Cette fatigue d’une partie de la troupe, face à l’explosion de contestations à laquelle la mort de Zhina–Mahsa Amini a donné le signal, se voyait confirmée par les appels à l’unité d’Abd al-Rahim Moussavi, commandant-en-chef de l’Armée conventionnelle (en persan : artesh, par opposition au sepah, la « Légion » des Gardiens de la révolution et, notamment, son corps des Bassidjis)3. La question désormais posée de la loyauté de l’Armée alimentait, dès la semaine du 10 octobre, un début de panique dans les instances du pouvoir militaro-religieux. Certains reprochaient à la police sa « passivité », un responsable allant jusqu’à évoquer l’envoi de drones kamikazes (les Shahed 136, utilisés le 28 septembre contre des organisations kurdes en Iraq, et en Ukraine par l’armée russe).

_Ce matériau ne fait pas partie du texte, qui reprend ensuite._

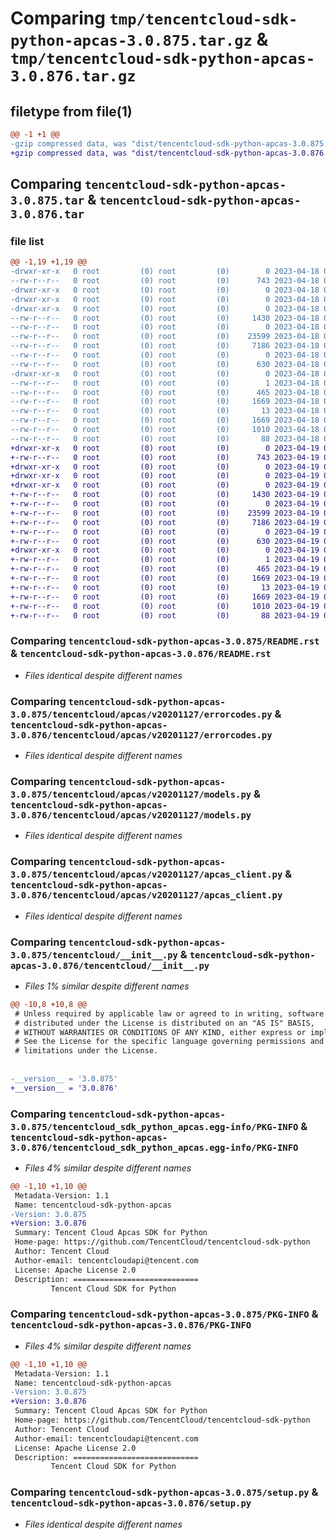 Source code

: # Comparing `tmp/tencentcloud-sdk-python-apcas-3.0.875.tar.gz` & `tmp/tencentcloud-sdk-python-apcas-3.0.876.tar.gz`

## filetype from file(1)

```diff
@@ -1 +1 @@
-gzip compressed data, was "dist/tencentcloud-sdk-python-apcas-3.0.875.tar", last modified: Tue Apr 18 00:20:46 2023, max compression
+gzip compressed data, was "dist/tencentcloud-sdk-python-apcas-3.0.876.tar", last modified: Wed Apr 19 00:16:13 2023, max compression
```

## Comparing `tencentcloud-sdk-python-apcas-3.0.875.tar` & `tencentcloud-sdk-python-apcas-3.0.876.tar`

### file list

```diff
@@ -1,19 +1,19 @@
-drwxr-xr-x   0 root         (0) root         (0)        0 2023-04-18 00:20:46.000000 tencentcloud-sdk-python-apcas-3.0.875/
--rw-r--r--   0 root         (0) root         (0)      743 2023-04-18 00:20:46.000000 tencentcloud-sdk-python-apcas-3.0.875/README.rst
-drwxr-xr-x   0 root         (0) root         (0)        0 2023-04-18 00:20:46.000000 tencentcloud-sdk-python-apcas-3.0.875/tencentcloud/
-drwxr-xr-x   0 root         (0) root         (0)        0 2023-04-18 00:20:46.000000 tencentcloud-sdk-python-apcas-3.0.875/tencentcloud/apcas/
-drwxr-xr-x   0 root         (0) root         (0)        0 2023-04-18 00:20:46.000000 tencentcloud-sdk-python-apcas-3.0.875/tencentcloud/apcas/v20201127/
--rw-r--r--   0 root         (0) root         (0)     1430 2023-04-18 00:20:46.000000 tencentcloud-sdk-python-apcas-3.0.875/tencentcloud/apcas/v20201127/errorcodes.py
--rw-r--r--   0 root         (0) root         (0)        0 2023-04-18 00:20:46.000000 tencentcloud-sdk-python-apcas-3.0.875/tencentcloud/apcas/v20201127/__init__.py
--rw-r--r--   0 root         (0) root         (0)    23599 2023-04-18 00:20:46.000000 tencentcloud-sdk-python-apcas-3.0.875/tencentcloud/apcas/v20201127/models.py
--rw-r--r--   0 root         (0) root         (0)     7186 2023-04-18 00:20:46.000000 tencentcloud-sdk-python-apcas-3.0.875/tencentcloud/apcas/v20201127/apcas_client.py
--rw-r--r--   0 root         (0) root         (0)        0 2023-04-18 00:20:46.000000 tencentcloud-sdk-python-apcas-3.0.875/tencentcloud/apcas/__init__.py
--rw-r--r--   0 root         (0) root         (0)      630 2023-04-18 00:20:46.000000 tencentcloud-sdk-python-apcas-3.0.875/tencentcloud/__init__.py
-drwxr-xr-x   0 root         (0) root         (0)        0 2023-04-18 00:20:46.000000 tencentcloud-sdk-python-apcas-3.0.875/tencentcloud_sdk_python_apcas.egg-info/
--rw-r--r--   0 root         (0) root         (0)        1 2023-04-18 00:20:46.000000 tencentcloud-sdk-python-apcas-3.0.875/tencentcloud_sdk_python_apcas.egg-info/dependency_links.txt
--rw-r--r--   0 root         (0) root         (0)      465 2023-04-18 00:20:46.000000 tencentcloud-sdk-python-apcas-3.0.875/tencentcloud_sdk_python_apcas.egg-info/SOURCES.txt
--rw-r--r--   0 root         (0) root         (0)     1669 2023-04-18 00:20:46.000000 tencentcloud-sdk-python-apcas-3.0.875/tencentcloud_sdk_python_apcas.egg-info/PKG-INFO
--rw-r--r--   0 root         (0) root         (0)       13 2023-04-18 00:20:46.000000 tencentcloud-sdk-python-apcas-3.0.875/tencentcloud_sdk_python_apcas.egg-info/top_level.txt
--rw-r--r--   0 root         (0) root         (0)     1669 2023-04-18 00:20:46.000000 tencentcloud-sdk-python-apcas-3.0.875/PKG-INFO
--rw-r--r--   0 root         (0) root         (0)     1010 2023-04-18 00:20:46.000000 tencentcloud-sdk-python-apcas-3.0.875/setup.py
--rw-r--r--   0 root         (0) root         (0)       88 2023-04-18 00:20:46.000000 tencentcloud-sdk-python-apcas-3.0.875/setup.cfg
+drwxr-xr-x   0 root         (0) root         (0)        0 2023-04-19 00:16:13.000000 tencentcloud-sdk-python-apcas-3.0.876/
+-rw-r--r--   0 root         (0) root         (0)      743 2023-04-19 00:16:13.000000 tencentcloud-sdk-python-apcas-3.0.876/README.rst
+drwxr-xr-x   0 root         (0) root         (0)        0 2023-04-19 00:16:13.000000 tencentcloud-sdk-python-apcas-3.0.876/tencentcloud/
+drwxr-xr-x   0 root         (0) root         (0)        0 2023-04-19 00:16:13.000000 tencentcloud-sdk-python-apcas-3.0.876/tencentcloud/apcas/
+drwxr-xr-x   0 root         (0) root         (0)        0 2023-04-19 00:16:13.000000 tencentcloud-sdk-python-apcas-3.0.876/tencentcloud/apcas/v20201127/
+-rw-r--r--   0 root         (0) root         (0)     1430 2023-04-19 00:16:13.000000 tencentcloud-sdk-python-apcas-3.0.876/tencentcloud/apcas/v20201127/errorcodes.py
+-rw-r--r--   0 root         (0) root         (0)        0 2023-04-19 00:16:13.000000 tencentcloud-sdk-python-apcas-3.0.876/tencentcloud/apcas/v20201127/__init__.py
+-rw-r--r--   0 root         (0) root         (0)    23599 2023-04-19 00:16:13.000000 tencentcloud-sdk-python-apcas-3.0.876/tencentcloud/apcas/v20201127/models.py
+-rw-r--r--   0 root         (0) root         (0)     7186 2023-04-19 00:16:13.000000 tencentcloud-sdk-python-apcas-3.0.876/tencentcloud/apcas/v20201127/apcas_client.py
+-rw-r--r--   0 root         (0) root         (0)        0 2023-04-19 00:16:13.000000 tencentcloud-sdk-python-apcas-3.0.876/tencentcloud/apcas/__init__.py
+-rw-r--r--   0 root         (0) root         (0)      630 2023-04-19 00:16:13.000000 tencentcloud-sdk-python-apcas-3.0.876/tencentcloud/__init__.py
+drwxr-xr-x   0 root         (0) root         (0)        0 2023-04-19 00:16:13.000000 tencentcloud-sdk-python-apcas-3.0.876/tencentcloud_sdk_python_apcas.egg-info/
+-rw-r--r--   0 root         (0) root         (0)        1 2023-04-19 00:16:13.000000 tencentcloud-sdk-python-apcas-3.0.876/tencentcloud_sdk_python_apcas.egg-info/dependency_links.txt
+-rw-r--r--   0 root         (0) root         (0)      465 2023-04-19 00:16:13.000000 tencentcloud-sdk-python-apcas-3.0.876/tencentcloud_sdk_python_apcas.egg-info/SOURCES.txt
+-rw-r--r--   0 root         (0) root         (0)     1669 2023-04-19 00:16:13.000000 tencentcloud-sdk-python-apcas-3.0.876/tencentcloud_sdk_python_apcas.egg-info/PKG-INFO
+-rw-r--r--   0 root         (0) root         (0)       13 2023-04-19 00:16:13.000000 tencentcloud-sdk-python-apcas-3.0.876/tencentcloud_sdk_python_apcas.egg-info/top_level.txt
+-rw-r--r--   0 root         (0) root         (0)     1669 2023-04-19 00:16:13.000000 tencentcloud-sdk-python-apcas-3.0.876/PKG-INFO
+-rw-r--r--   0 root         (0) root         (0)     1010 2023-04-19 00:16:13.000000 tencentcloud-sdk-python-apcas-3.0.876/setup.py
+-rw-r--r--   0 root         (0) root         (0)       88 2023-04-19 00:16:13.000000 tencentcloud-sdk-python-apcas-3.0.876/setup.cfg
```

### Comparing `tencentcloud-sdk-python-apcas-3.0.875/README.rst` & `tencentcloud-sdk-python-apcas-3.0.876/README.rst`

 * *Files identical despite different names*

### Comparing `tencentcloud-sdk-python-apcas-3.0.875/tencentcloud/apcas/v20201127/errorcodes.py` & `tencentcloud-sdk-python-apcas-3.0.876/tencentcloud/apcas/v20201127/errorcodes.py`

 * *Files identical despite different names*

### Comparing `tencentcloud-sdk-python-apcas-3.0.875/tencentcloud/apcas/v20201127/models.py` & `tencentcloud-sdk-python-apcas-3.0.876/tencentcloud/apcas/v20201127/models.py`

 * *Files identical despite different names*

### Comparing `tencentcloud-sdk-python-apcas-3.0.875/tencentcloud/apcas/v20201127/apcas_client.py` & `tencentcloud-sdk-python-apcas-3.0.876/tencentcloud/apcas/v20201127/apcas_client.py`

 * *Files identical despite different names*

### Comparing `tencentcloud-sdk-python-apcas-3.0.875/tencentcloud/__init__.py` & `tencentcloud-sdk-python-apcas-3.0.876/tencentcloud/__init__.py`

 * *Files 1% similar despite different names*

```diff
@@ -10,8 +10,8 @@
 # Unless required by applicable law or agreed to in writing, software
 # distributed under the License is distributed on an "AS IS" BASIS,
 # WITHOUT WARRANTIES OR CONDITIONS OF ANY KIND, either express or implied.
 # See the License for the specific language governing permissions and
 # limitations under the License.
 
 
-__version__ = '3.0.875'
+__version__ = '3.0.876'
```

### Comparing `tencentcloud-sdk-python-apcas-3.0.875/tencentcloud_sdk_python_apcas.egg-info/PKG-INFO` & `tencentcloud-sdk-python-apcas-3.0.876/tencentcloud_sdk_python_apcas.egg-info/PKG-INFO`

 * *Files 4% similar despite different names*

```diff
@@ -1,10 +1,10 @@
 Metadata-Version: 1.1
 Name: tencentcloud-sdk-python-apcas
-Version: 3.0.875
+Version: 3.0.876
 Summary: Tencent Cloud Apcas SDK for Python
 Home-page: https://github.com/TencentCloud/tencentcloud-sdk-python
 Author: Tencent Cloud
 Author-email: tencentcloudapi@tencent.com
 License: Apache License 2.0
 Description: ============================
         Tencent Cloud SDK for Python
```

### Comparing `tencentcloud-sdk-python-apcas-3.0.875/PKG-INFO` & `tencentcloud-sdk-python-apcas-3.0.876/PKG-INFO`

 * *Files 4% similar despite different names*

```diff
@@ -1,10 +1,10 @@
 Metadata-Version: 1.1
 Name: tencentcloud-sdk-python-apcas
-Version: 3.0.875
+Version: 3.0.876
 Summary: Tencent Cloud Apcas SDK for Python
 Home-page: https://github.com/TencentCloud/tencentcloud-sdk-python
 Author: Tencent Cloud
 Author-email: tencentcloudapi@tencent.com
 License: Apache License 2.0
 Description: ============================
         Tencent Cloud SDK for Python
```

### Comparing `tencentcloud-sdk-python-apcas-3.0.875/setup.py` & `tencentcloud-sdk-python-apcas-3.0.876/setup.py`

 * *Files identical despite different names*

D’un combat féministe à l’avant-garde féminine d’une protestation globale

Outre la jeunesse, la résolution et le courage des manifestantes et manifestants de septembre–octobre 2022, trois éléments de nouveauté au moins, intimement liés, sont apparus dans les mouvements sociaux, désormais politiques, de cet automne par rapport à ceux qui les ont précédés (depuis la révolte étudiante de 1999, le mouvement Vert dix ans plus tard, et les manifestations endémiques de l’hiver 2017–18 puis du printemps et de l’automne 2019). Le premier, bien sûr, est la dimension symbolique particulière revêtue par le «  martyre  » (shahâdat) de Zhina–Mahsa Amini  : les réseaux sociaux qui le dénoncent ont adopté, pour en inverser le sens, le vocabulaire de l’autosacrifice qui est au cœur de la culture des valeurs masculines particulière aux Gardiens de la révolution.

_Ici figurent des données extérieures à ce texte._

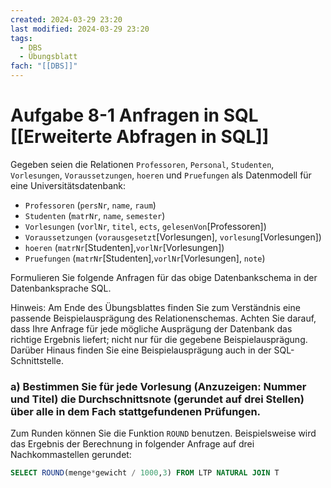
 ```yaml
---
created: 2024-03-29 23:20
last modified: 2024-03-29 23:20
tags:
  - DBS
  - Übungsblatt
fach: "[[DBS]]"
---
```

# Aufgabe 8-1 **Anfragen in SQL** [[Erweiterte Abfragen in SQL]]

Gegeben seien die Relationen `Professoren`, `Personal`, `Studenten`, `Vorlesungen`, `Voraussetzungen`, `hoeren` und `Pruefungen` als Datenmodell für eine Universitätsdatenbank:

- `Professoren` (`persNr`, `name`, `raum`)
- `Studenten` (`matrNr`, `name`, `semester`)
- `Vorlesungen` (`vorlNr`, `titel`, `ects`, `gelesenVon`[Professoren])
- `Voraussetzungen` (`vorausgesetzt`[Vorlesungen], `vorlesung`[Vorlesungen])
- `hoeren` (`matrNr`[Studenten],`vorlNr`[Vorlesungen])
- `Pruefungen` (`matrNr`[Studenten],`vorlNr`[Vorlesungen], `note`)

Formulieren Sie folgende Anfragen für das obige Datenbankschema in der Datenbanksprache SQL.

Hinweis: Am Ende des Übungsblattes finden Sie zum Verständnis eine passende Beispielausprägung des Relationenschemas. Achten Sie darauf, dass Ihre Anfrage für jede mögliche Ausprägung der Datenbank das richtige Ergebnis liefert; nicht nur für die gegebene Beispielausprägung. Darüber Hinaus finden Sie eine Beispielausprägung auch in der SQL-Schnittstelle.

### a) Bestimmen Sie für jede Vorlesung (Anzuzeigen: Nummer und Titel) die Durchschnittsnote (gerundet auf drei Stellen) über alle in dem Fach stattgefundenen Prüfungen.

Zum Runden können Sie die Funktion `ROUND` benutzen. Beispielsweise wird das Ergebnis der Berechnung in folgender Anfrage auf drei Nachkommastellen gerundet:

```sql
SELECT ROUND(menge*gewicht / 1000,3) FROM LTP NATURAL JOIN T
```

Jusqu’alors, les grèves et manifestations des années précédentes, endémiques dans tout l’Iran, avaient gardé, malgré la radicalité de leurs slogans, un caractère social (contre le non-paiement des salaires du public ou des retraites  ; les problèmes économiques créés par la mauvaise gestion de l’eau  ; ou, en décembre 2017, le renchérissement attendu mais brutal du prix de l’essence à la pompe, dans un pays où la voiture individuelle est, entre autres, un rare dérivatif). En 2022, une contestation féministe ancienne de la République islamique, libérée par la mort de Zhina–Mahsa Amini, a pu prendre une dimension massive, portée par une jeune génération d’activistes souvent adolescentes, virtuoses d’Instagram et qui se découvraient, à la faveur des événements, une vocation d’influenceuses.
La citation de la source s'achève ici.